Powering the Next Wave of Intelligent Devices with Machine Learning – Part 2

Posted by

In the first part of this series, we introduced the BigML Node-RED bindings and showed how to install and use them to create a simple BigML-powered flow in Node-RED. In this second installment, we are going to create a second flow which will give us the opportunity to consider in greater detail important concepts such as input-output matching and node reification.

Using an existing ensemble for prediction

As a second example of how you can use BigML with Node-RED, let’s build another flow that will use the ensemble created in our first installment to make a prediction each time a new event comes in.

One great way to identify a BigML resource is through a tag you assign it at creation time. The tag could represent what the ensemble is used for, or any other kind of information that can help you distinguish it from other resources of the same type in your BigML account. For example, you may want at some point to create a new version of that ensemble by including more recent training data. If you keep the same tag for each successive version of the ensemble, you will be able to find all ensembles sharing the same tag and identify the most recent version by looking at the creation date. Another approach for doing the same is creating a project that will uniquely home all the successive versions of the ensemble.
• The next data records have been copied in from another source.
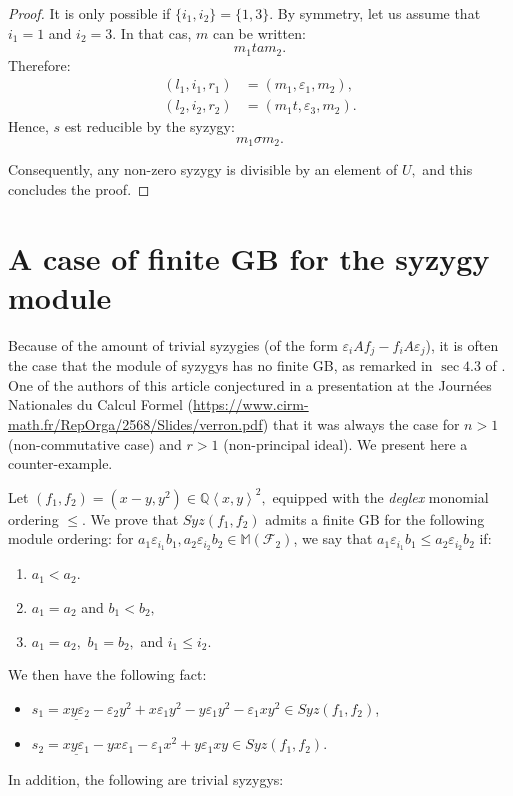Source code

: \documentclass[sigconf]{acmart}
\theoremstyle{plain}
\theoremstyle{definition}
\theoremstyle{remark}
\newcommand{\MM}{\mathbb M}
\begin{document}
\begin{proof}
	It is only possible if $\{i_1, i_2\} = \{1, 3\}$.
	By symmetry, let us
	assume that $i_1 = 1$ and $i_2 = 3$. In that cas,
	 $m$ can be written:
	$$m_1 ta m_2.$$
	Therefore:
	\begin{align*}
		(l_1, i_1, r_1) &= (m_1, \varepsilon_1, m_2), \\
		(l_2, i_2, r_2) &= (m_1 t, \varepsilon_3, m_2).
	\end{align*}
	Hence, $s$ est reducible by the syzygy:
	$$m_1 \sigma m_2.$$
	
	Consequently, any non-zero syzygy is divisible
	by an element of $U,$
	and this concludes the proof.
\end{proof}

\section{A case of finite GB for the syzygy module}

Because of the amount of 
trivial syzygies (of the form $\varepsilon_i A f_j-f_i A \varepsilon_j$),
it is often the case that the module of syzygys
has no finite GB, as remarked 
in $\sec 4.3$ of \cite{HV21}. 
One of the authors of this article 
conjectured in a presentation at the 
Journées Nationales du Calcul Formel
(\url{https://www.cirm-math.fr/RepOrga/2568/Slides/verron.pdf})
that it was always the case for $n>1$
(non-commutative case) and $r>1$ (non-principal ideal).
We present here a counter-example.


Let $(f_1,f_2)=(x-y,y^2) \in \mathbb{Q} \left\langle x,y \right\rangle^2,$
equipped with the \textit{deglex} monomial ordering $\leq.$
We prove that $Syz(f_1,f_2)$ admits a finite GB 
for the following module ordering: for $a_1 \varepsilon_{i_1} b_1, a_2 \varepsilon_{i_2} b_2 \in \MM \left( \mathscr{F}_2 \right)$, we say that  $a_1 \varepsilon_{i_1} b_1 \leq a_2 \varepsilon_{i_2} b_2$ if:
\begin{enumerate}
\item $a_1<a_2$.
\item $a_1=a_2$ and $b_1 < b_2,$
\item $a_1=a_2,$ $b_1 = b_2,$ and $i_1 \leq i_2.$
\end{enumerate}

We then have the following fact:
\begin{itemize}
\item $s_1=\underline{xy \varepsilon_2}-\varepsilon_2 y^2+ x \varepsilon_1 y^2-y \varepsilon_1 y^2- \varepsilon_1 x y^2 \in Syz(f_1,f_2)$,
\item $s_2=\underline{xy \varepsilon_1}-yx\varepsilon_1 -  \varepsilon_1 x^2+y \varepsilon_1 xy \in Syz(f_1,f_2)$.
\end{itemize}
In addition, the following are trivial syzygys:
\end{document}
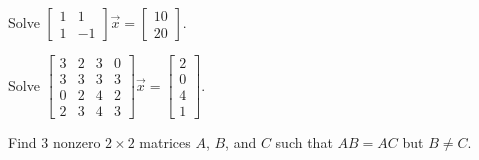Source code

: \documentclass{ximera}
\begin{document}
\begin{exercise}%
    Solve
    $\left[ 
        \begin{smallmatrix}
            1 & 1 \\
            1 & -1
        \end{smallmatrix}
    \right] 
    \vec{x} = 
    \left[ 
        \begin{smallmatrix}
            10 \\ 
            20
        \end{smallmatrix}
    \right]$.
\end{exercise}


\begin{exercise}
    Solve
    $\left[ 
        \begin{smallmatrix}
            3 & 2 & 3 & 0 \\
            3 & 3 & 3 & 3 \\
            0 & 2 & 4 & 2 \\
            2 & 3 & 4 & 3 
        \end{smallmatrix} 
    \right] 
    \vec{x} =
    \left[ 
        \begin{smallmatrix}
            2 \\
            0 \\
            4 \\
            1
        \end{smallmatrix} 
    \right]$.
\end{exercise}

\begin{exercise}
    Find 3 nonzero $2 \times 2$ matrices $A$, $B$, and $C$ such that $AB = AC$ but $B \not= C$.
\end{exercise}
\end{document}
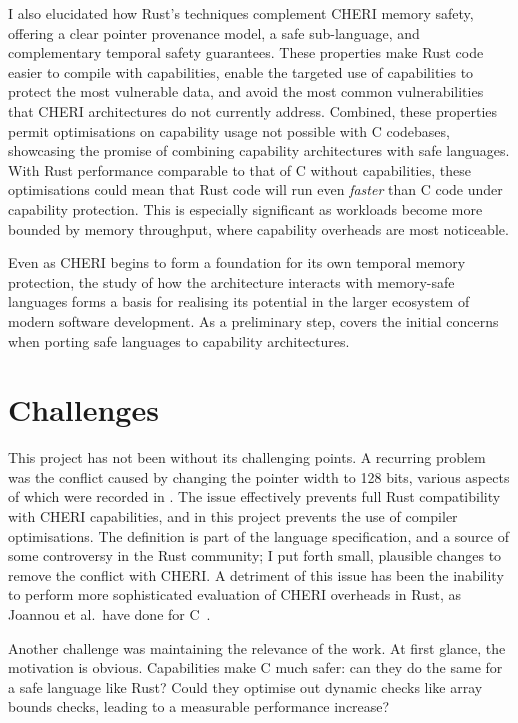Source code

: \documentclass[dissertation.tex]{subfiles}
\begin{document}
I also elucidated how Rust's techniques complement CHERI memory safety,
offering a clear pointer provenance model, a safe sub-language, and
complementary temporal safety guarantees.
These properties make Rust code easier to compile with capabilities,
enable the targeted use of capabilities to protect the most vulnerable
data, and avoid the most common vulnerabilities that
CHERI architectures do not currently address.
Combined, these properties permit optimisations on capability usage not
possible with C codebases, showcasing the promise of combining
capability architectures with safe languages.
With Rust performance comparable to that of C without capabilities,
these optimisations could mean that Rust code will run even \emph{faster}
than C code under capability protection.
This is especially significant as workloads become more bounded by memory
throughput, where capability overheads are most noticeable.

Even as CHERI begins to form a foundation for its own temporal memory
protection, the study of how the architecture interacts with memory-safe
languages forms a basis for realising its potential in the larger
ecosystem of modern software development.
As a preliminary step,  covers the initial
concerns when porting safe languages to capability architectures.


\section{Challenges}

This project has not been without its challenging points.
A recurring problem was the conflict caused by changing the pointer
width to 128 bits, various aspects of which were recorded in
.
The issue effectively prevents full Rust compatibility with CHERI
capabilities, and in this project prevents the use of compiler
optimisations.
The definition is part of the language specification, and a source of
some controversy in the Rust community; I put forth small, plausible
changes to remove the conflict with CHERI.
A detriment of this issue has been the inability to perform more
sophisticated evaluation of CHERI overheads in Rust, as Joannou et al.\
have done for C~\cite{cheri-tagged-memory}.

Another challenge was maintaining the relevance of the work.
At first glance, the motivation is obvious.
Capabilities make C much safer: can they do the same for a safe language
like Rust?
Could they optimise out dynamic checks like array bounds checks, leading
to a measurable performance increase?
\end{document}
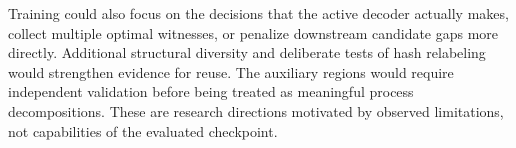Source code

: Training could also focus on the decisions that the active decoder actually makes, collect multiple optimal witnesses, or penalize downstream candidate gaps more directly. Additional structural diversity and deliberate tests of hash relabeling would strengthen evidence for reuse. The auxiliary regions would require independent validation before being treated as meaningful process decompositions. These are research directions motivated by observed limitations, not capabilities of the evaluated checkpoint.

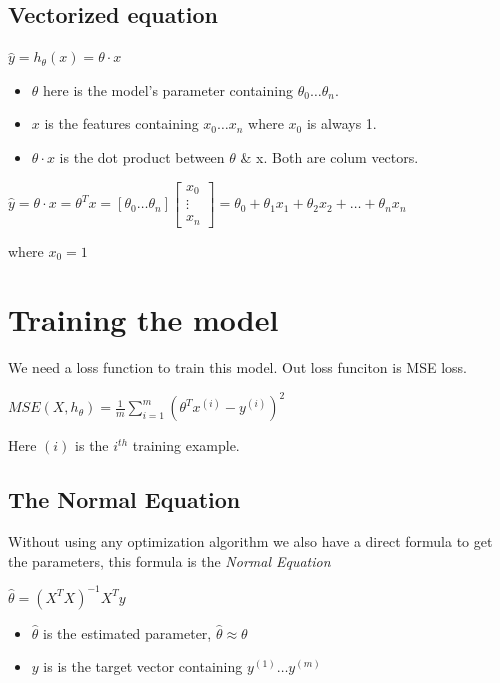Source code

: \documentclass[
]{report}
\providecommand{\tightlist}{%
  \setlength{\itemsep}{0pt}\setlength{\parskip}{0pt}}\usepackage{longtable,booktabs,array}
\begin{document}
\hypertarget{vectorized-equation}{%
\subsection{Vectorized equation}\label{vectorized-equation}}

\(\hat{y} = h_{\theta}(x) = \theta \cdot x\)

\begin{itemize}
\tightlist
\item
  \(\theta\) here is the model's parameter containing
  \(\theta_{0} \dots \theta_{n}\).
\item
  \(x\) is the features containing \(x_{0} \dots x_{n}\) where \(x_{0}\)
  is always 1.
\item
  \(\theta \cdot x\) is the dot product between \(\theta\) \& x. Both
  are colum vectors.
\end{itemize}

\(\hat{y} = \theta \cdot x = \theta^{T}x = [\theta_{0} \dots \theta_{n}] \begin{bmatrix} x_{0} \\ \vdots \\ x_{n}\end{bmatrix} = \theta_{0} + \theta_{1}x_{1} + \theta_{2}x_{2} + \dots + \theta_{n}x_{n}\)

where \(x_{0} = 1\)

\hypertarget{training-the-model}{%
\section{Training the model}\label{training-the-model}}

We need a loss function to train this model. Out loss funciton is MSE
loss.

\(MSE(X, h_{\theta}) = \frac{1}{m} \sum_{i=1}^m (\theta^T x^{(i)} - y^{(i)})^2\)

Here \((i)\) is the \(i^{th}\) training example.

\hypertarget{the-normal-equation}{%
\subsection{The Normal Equation}\label{the-normal-equation}}

Without using any optimization algorithm we also have a direct formula
to get the parameters, this formula is the \emph{Normal Equation}

\(\hat{\theta} = (X^{T}X)^{-1} X^{T} y\)

\begin{itemize}
\tightlist
\item
  \(\hat{\theta}\) is the estimated parameter,
  \(\hat{\theta} \approx \theta\)
\item
  \(y\) is is the target vector containing \(y^{(1)} \dots y^{(m)}\)
\end{itemize}
\end{document}
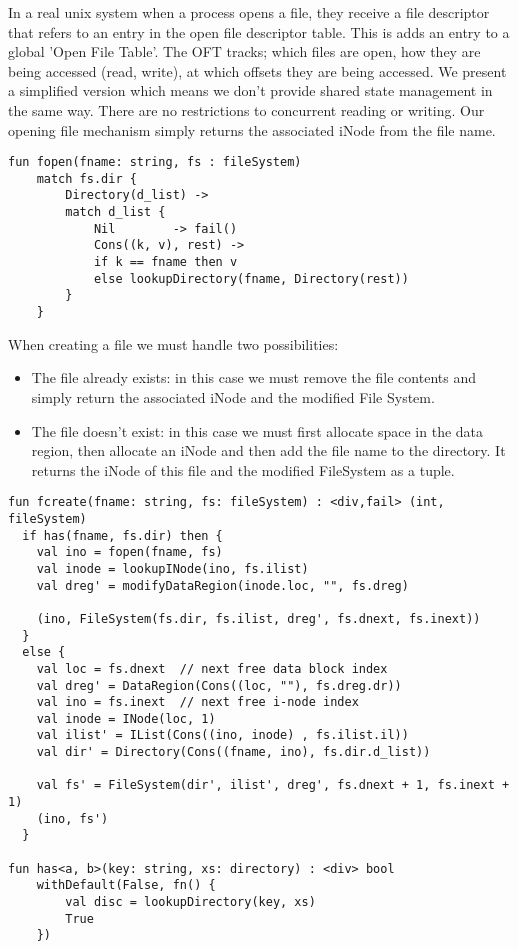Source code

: \documentclass[logo,bsc,singlespacing,parskip]{infthesis}
\begin{document}
In a real unix system when a process opens a file, they receive a file descriptor that refers to an entry in the open file descriptor table. This is adds an entry to a global 'Open File Table'. The OFT tracks; which files are open, how they are being accessed (read, write), at which offsets they are being accessed. We present a simplified version which means we don't provide shared state management in the same way. There are no restrictions to concurrent reading or writing. Our opening file mechanism simply returns the associated iNode from the file name.

\begin{lstlisting}
fun fopen(fname: string, fs : fileSystem) 
    match fs.dir {
        Directory(d_list) ->
        match d_list {
            Nil        -> fail()  
            Cons((k, v), rest) ->
            if k == fname then v
            else lookupDirectory(fname, Directory(rest))
        }
    }
\end{lstlisting}    


When creating a file we must handle two possibilities:
\begin{itemize}
    \item The file already exists: in this case we must remove the file contents and simply return the associated  iNode and the modified File System.
    \item The file doesn't exist: in this case we must first allocate space in the data region, then allocate an iNode and then add the file name to the directory. It returns the iNode of this file and the modified FileSystem as a tuple.
\end{itemize}

\begin{lstlisting}
fun fcreate(fname: string, fs: fileSystem) : <div,fail> (int, fileSystem) 
  if has(fname, fs.dir) then {
    val ino = fopen(fname, fs)  
    val inode = lookupINode(ino, fs.ilist)  
    val dreg' = modifyDataRegion(inode.loc, "", fs.dreg)  

    (ino, FileSystem(fs.dir, fs.ilist, dreg', fs.dnext, fs.inext))  
  }
  else {
    val loc = fs.dnext  // next free data block index
    val dreg' = DataRegion(Cons((loc, ""), fs.dreg.dr))  
    val ino = fs.inext  // next free i-node index
    val inode = INode(loc, 1)  
    val ilist' = IList(Cons((ino, inode) , fs.ilist.il))  
    val dir' = Directory(Cons((fname, ino), fs.dir.d_list))
    
    val fs' = FileSystem(dir', ilist', dreg', fs.dnext + 1, fs.inext + 1)  
    (ino, fs')
  }

fun has<a, b>(key: string, xs: directory) : <div> bool
    withDefault(False, fn() {
        val disc = lookupDirectory(key, xs)  
        True  
    })
\end{lstlisting}
\end{document}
In this case, you would not filter based on tags, rather on the project.

To give more substance to this, we are going now to show how you can create a flow to:

  1. Select the most recent ensemble tagged with a given tag.
  2. Use it to create a remote prediction whenever a new event comes in.

First thing, we need to have an ensemble with a tag of our liking, so we know which tag to use at step 1. To this aim, let’s modify slightly the flow we defined in the previous section to make it assign a tag to the ensemble it creates. For this, just double-click the ensemble node and lookup the Tags field and make its content read like that in the following image.

Assigning a tag to a resource

The Tags field value is ["ProductionEnsemble"] because you can specify any number of tags for your BigML resources. For example, to also assign a FraudDetection tag, you would use
["ProductionEnsemble", "FraudDetection"].

Once you have done that, click the Done button, then the Deploy button, and finally inject a new message with the inject node to have the flow create a new set of resources, including our tagged ensemble.

Now, we can create a new sub-flow in our diagram using a Find node. Find it in the left-hand node palette and drag it onto the canvas area, then double-click it to access its configuration. Here, we want to specify the kind of resource the node should lookup and a tag it should contain, as the following image shows:

Finding a tagged resource

When you are done with this, click Done. Then, add a Prediction node to the canvas and connect the Find node output to the Prediction node input. Next, add a Reify node to control the execution of our flow and connect it with the Prediction node.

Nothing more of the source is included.